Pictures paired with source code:
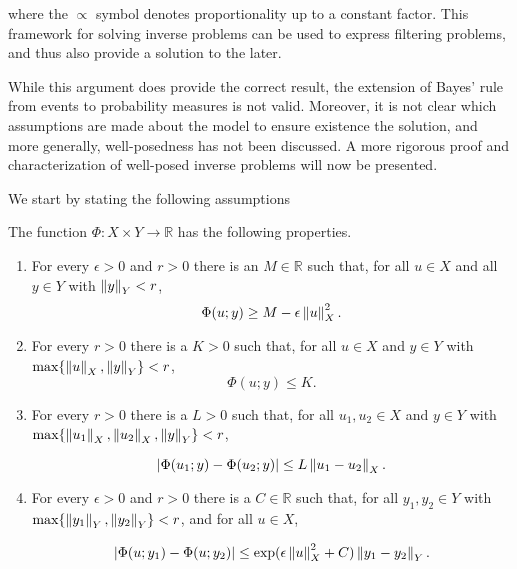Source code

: where the $\propto$ symbol denotes proportionality up to a constant factor. This framework for solving inverse problems can be used to express filtering problems, and thus also provide a solution to the later. 


While this argument does provide the correct result, the extension of Bayes' rule from events to probability measures is not valid. Moreover, it is not clear which assumptions are made about the model to ensure existence  the solution, and more generally, well-posedness has not been discussed. A more rigorous proof and characterization of well-posed inverse problems will now be presented.

We start by stating the following assumptions

\begin{assumption}\label{assumption-ll}
  The function $\Phi : X \times Y \rightarrow \mathbb{R}$ has the following properties.
  
  \begin{enumerate}
  \item For every $\epsilon > 0$ and $r > 0$ there is an $M \in \mathbb{R}$ such that, for all $u \in X$ and all $y \in Y$ with $\left\lVert y\right\rVert_Y < r$,
    \begin{equation*}
      \Phi(u; y) \ge M - \epsilon\left\lVert u\right\rVert_X^2.
    \end{equation*}
  \item For every $r > 0$ there is a $K > 0$ such that, for all $u \in X$ and $y \in Y$ with $\text{max}\{\left\lVert u\right\rVert_X, \left\lVert y\right\rVert_Y\} < r$,
    \begin{equation*}
      \Phi(u; y) \le K.
    \end{equation*}

  \item For every $r > 0$ there is a $L > 0$ such that, for all $u_1, u_2 \in X$ and $y \in Y$ with $\text{max}\{\left\lVert u_1\right\rVert_X, \left\lVert u_2\right\rVert_X, \left\lVert y\right\rVert_Y\} < r$,

    \begin{equation*}
      |\Phi(u_1; y) - \Phi(u_2; y)| \le L\left\lVert u_1 - u_2\right\rVert_X.
    \end{equation*}

  \item For every $\epsilon > 0$ and $r > 0$ there is a $C \in \mathbb{R}$ such that, for all $y_1, y_2 \in Y$ with $\text{max}\{\left\lVert y_1\right\rVert_Y, \left\lVert y_2\right\rVert_Y\} < r$, and for all $u \in X$,

    \begin{equation*}
      |\Phi(u; y_1) - \Phi(u; y_2)| \le \exp(\epsilon\left\lVert u\right\rVert_X^2 + C)\left\lVert y_1 - y_2\right\rVert_Y.
    \end{equation*}
  \end{enumerate}
\end{assumption}

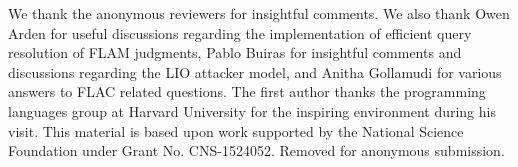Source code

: \ifx\review\undefined
We thank the anonymous reviewers for insightful comments. We also thank Owen Arden for useful discussions regarding the implementation of efficient query resolution of FLAM judgments, Pablo Buiras for insightful comments and discussions regarding the LIO attacker model, and Anitha Gollamudi for various answers to FLAC related questions. The first author thanks the programming languages group at Harvard University for the inspiring environment during his visit. This material is based upon work supported by the National Science Foundation under Grant No. CNS-1524052.
\else
Removed for anonymous submission.
\fi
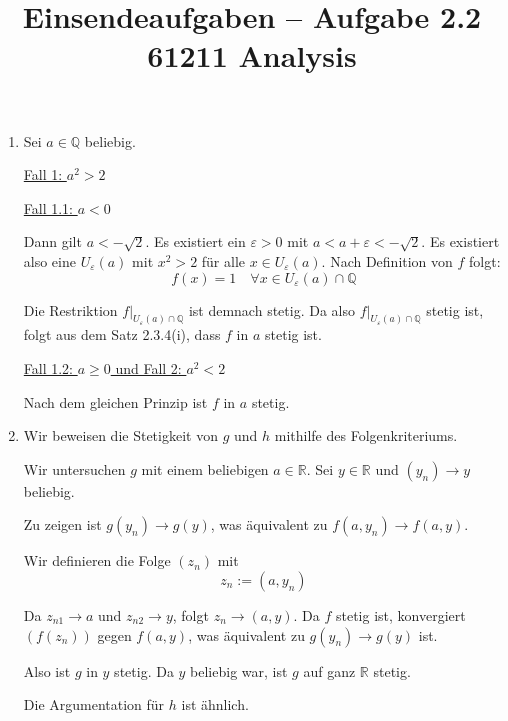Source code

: \documentclass[a4paper,12pt]{article}
\title{Einsendeaufgaben -- Aufgabe 2.2\\[0.5em]
\large 61211 Analysis}
\author{}
\date{}
\begin{document}
\maketitle

\begin{enumerate}[label=\alph*)]
    \setcounter{enumi}{0}
    \item

          Sei $a \in \mathbb{Q}$ beliebig.

          \bigskip

          \underline{Fall 1: $a^2 > 2$}

          \underline{Fall 1.1: $a < 0$}

          Dann gilt $a < -\sqrt{2}$. Es existiert ein $\varepsilon > 0$ mit $a < a + \varepsilon < -\sqrt{2}$. Es existiert also eine $U_\varepsilon(a)$ mit $x^2 > 2$ für alle $x \in U_\varepsilon(a)$.
          Nach Definition von $f$ folgt:
          \[
              f(x) = 1 \quad \forall x \in U_\varepsilon(a) \cap \mathbb{Q}
          \]

          Die Restriktion $f|_{U_\varepsilon(a) \cap \mathbb{Q}}$ ist demnach stetig.
          Da also $f|_{U_\varepsilon(a) \cap \mathbb{Q}}$ stetig ist, folgt aus dem Satz 2.3.4(i), dass $f$ in $a$ stetig ist.

          \bigskip

          \underline{Fall 1.2: $a \geq 0$ und Fall 2: $a^2 < 2$}

          Nach dem gleichen Prinzip ist $f$ in $a$ stetig.

          \bigskip

    \item

          Wir beweisen die Stetigkeit von $g$ und $h$ mithilfe des Folgenkriteriums.

          Wir untersuchen $g$ mit einem beliebigen $a \in \mathbb{R}$. Sei $y \in \mathbb{R}$ und $(y_n) \to y$ beliebig.

          Zu zeigen ist $g(y_n) \to g(y)$, was äquivalent zu $f(a, y_n) \to f(a, y)$.

          Wir definieren die Folge $(z_n)$ mit
          \[
              z_n := (a, y_n)
          \]

          Da $z_{n1} \to a$ und $z_{n2} \to y$, folgt $z_n \to (a, y)$. Da $f$ stetig ist, konvergiert $(f(z_n))$ gegen $f(a, y)$, was äquivalent zu $g(y_n) \to g(y)$ ist.

          Also ist $g$ in $y$ stetig. Da $y$ beliebig war, ist $g$ auf ganz $\mathbb{R}$ stetig.

          \bigskip

          Die Argumentation für $h$ ist ähnlich.

\end{enumerate}
\end{document}
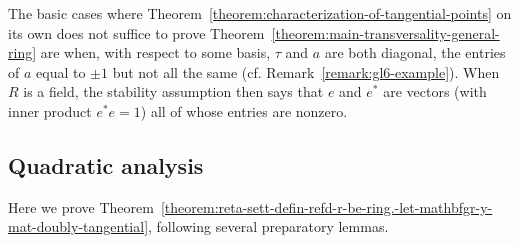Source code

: \documentclass[reqno]{amsart}
\theoremstyle{plain} \newtheorem{theorem} {Theorem} \newtheorem{conjecture} {Conjecture} \newtheorem{corollary} [theorem] {Corollary} \newtheorem{proposition} [theorem] {Proposition} \newtheorem{fact} [theorem] {Fact}
\theoremstyle{definition} \newtheorem{definition} [theorem] {Definition}
\theoremstyle{itplain} %
\begin{document}
\begin{remark}\label{remark:cj4u2pnri2}
The basic cases where Theorem~\ref{theorem:characterization-of-tangential-points} on its own does not suffice to prove Theorem~\ref{theorem:main-transversality-general-ring} are when, with respect to some basis, $\tau$ and $a$ are both diagonal, the entries of $a$ equal to $\pm 1$ but not all the same (cf. Remark~\ref{remark:gl6-example}).  When $R$ is a field, the stability assumption then says that $e$ and $e^*$ are vectors (with inner product $e^* e = 1$) all of whose entries are nonzero.
\end{remark}

\subsection{Quadratic analysis}\label{sec:analysis-second-derivatives}
Here we prove Theorem~\ref{theorem:reta-sett-defin-refd-r-be-ring.-let-mathbfgr-y-mat-doubly-tangential}, following several preparatory lemmas.
\end{document}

- _PROBLEM REQUIREMENTS_: Among the lines of the entries above, count those containing the string "varepsilon". Write the number alone.

- _EXERCISE ANSWER_: 4